For each category, find the lowest price among all products that received at least one 4-star or above rating from customers.
If a product category did not have any products that received at least one 4-star or above rating, the lowest price is considered to be 0. The final output should be sorted by product category in alphabetical order.

In [0]:
from pyspark.sql import SparkSession
from pyspark.sql.types import StructType, StructField, IntegerType, StringType
from pyspark.sql.functions  import *


# Initialize Spark session
spark = SparkSession.builder.appName("Products and Purchases Tables").getOrCreate()

# Define schema for the products table
products_schema = StructType([
    StructField("id", IntegerType(), True),
    StructField("name", StringType(), True),
    StructField("category", StringType(), True),
    StructField("price", IntegerType(), True)
])

# Define data for the products table
products_data = [
    (1, "Cripps Pink", "apple", 10),
    (2, "Navel Orange", "orange", 12),
    (3, "Golden Delicious", "apple", 6),
    (4, "Clementine", "orange", 14),
    (5, "Pinot Noir", "grape", 20),
    (6, "Bing Cherries", "cherry", 36),
    (7, "Sweet Cherries", "cherry", 40)
]

# Create DataFrame for the products table
products_df = spark.createDataFrame(data=products_data, schema=products_schema)

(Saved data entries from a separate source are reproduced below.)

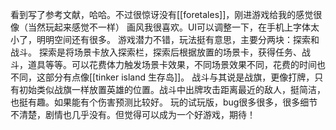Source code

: 看到写了参考文献，哈哈。不过很惊讶没有[[foretales]]，刚进游戏给我的感觉很像（当然玩起来感觉不一样）
画风我很喜欢。UI可以调整一下，在手机上字体太小了，明明空间还有很多。
游戏潜力不错，玩法挺有意思，主要分两块：探索和战斗。
探索是将场景卡放入探索栏，探索后根据放置的场景卡，获得任务、战斗，道具等等。可以花费体力触发场景卡效果，不同场景效果不同，花费的时间也不同，这部分有点像[[tinker island 生存岛]]。
战斗与其说是战旗，更像打牌，只有初始类似战旗一样放置英雄的位置。战斗中出牌攻击距离最近的敌人，挺简洁，也挺有趣。如果能有个伤害预测比较好。
玩的试玩版，bug很多很多，很多细节不清楚，剧情也几乎没有。但觉得可以成为一个好游戏，期待！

# Define schema for the purchases table
purchases_schema = StructType([
    StructField("id", IntegerType(), True),
    StructField("product_id", IntegerType(), True),
    StructField("stars", IntegerType(), True)
])

# Define data for the purchases table
purchases_data = [
    (1, 1, 2),
    (2, 3, 3),
    (3, 2, 2),
    (4, 4, 4),
    (5, 6, 5),
    (6, 6, 4),
    (7, 7, 5)
]

# Create DataFrame for the purchases table
purchases_df = spark.createDataFrame(data=purchases_data, schema=purchases_schema)

# Show the tables
print("Products Table:")
products_df.show()

print("Purchases Table:")
purchases_df.show()


Products Table:
+---+----------------+--------+-----+
| id|            name|category|price|
+---+----------------+--------+-----+
|  1|     Cripps Pink|   apple|   10|
|  2|    Navel Orange|  orange|   12|
|  3|Golden Delicious|   apple|    6|
|  4|      Clementine|  orange|   14|
|  5|      Pinot Noir|   grape|   20|
|  6|   Bing Cherries|  cherry|   36|
|  7|  Sweet Cherries|  cherry|   40|
+---+----------------+--------+-----+

Purchases Table:
+---+----------+-----+
| id|product_id|stars|
+---+----------+-----+
|  1|         1|    2|
|  2|         3|    3|
|  3|         2|    2|
|  4|         4|    4|
|  5|         6|    5|
|  6|         6|    4|
|  7|         7|    5|
+---+----------+-----+



In [0]:
from pyspark.sql.functions import col, when, lit, min, coalesce

result_df = products_df.join(
    purchases_df,
    on=[(products_df.id == purchases_df.product_id) & ((purchases_df.stars == 4) | (purchases_df.stars == 5))],
    how="left"
).select("product_id", "category", "price", "stars") \
  .orderBy(col("category")) \
    .withColumn("price_", when(col("stars").isNotNull(), col("price")).otherwise(lit(None))) \
      .select("category", "price_") \
        .groupBy(col("category")).agg(min(col("price_")).alias("lowest_price")) \
          .select("category",coalesce("lowest_price",lit(0)).alias("lowest_price"))
# Display the result
result_df.show()


+--------+------------+
|category|lowest_price|
+--------+------------+
|   apple|           0|
|  orange|          14|
|   grape|           0|
|  cherry|          36|
+--------+------------+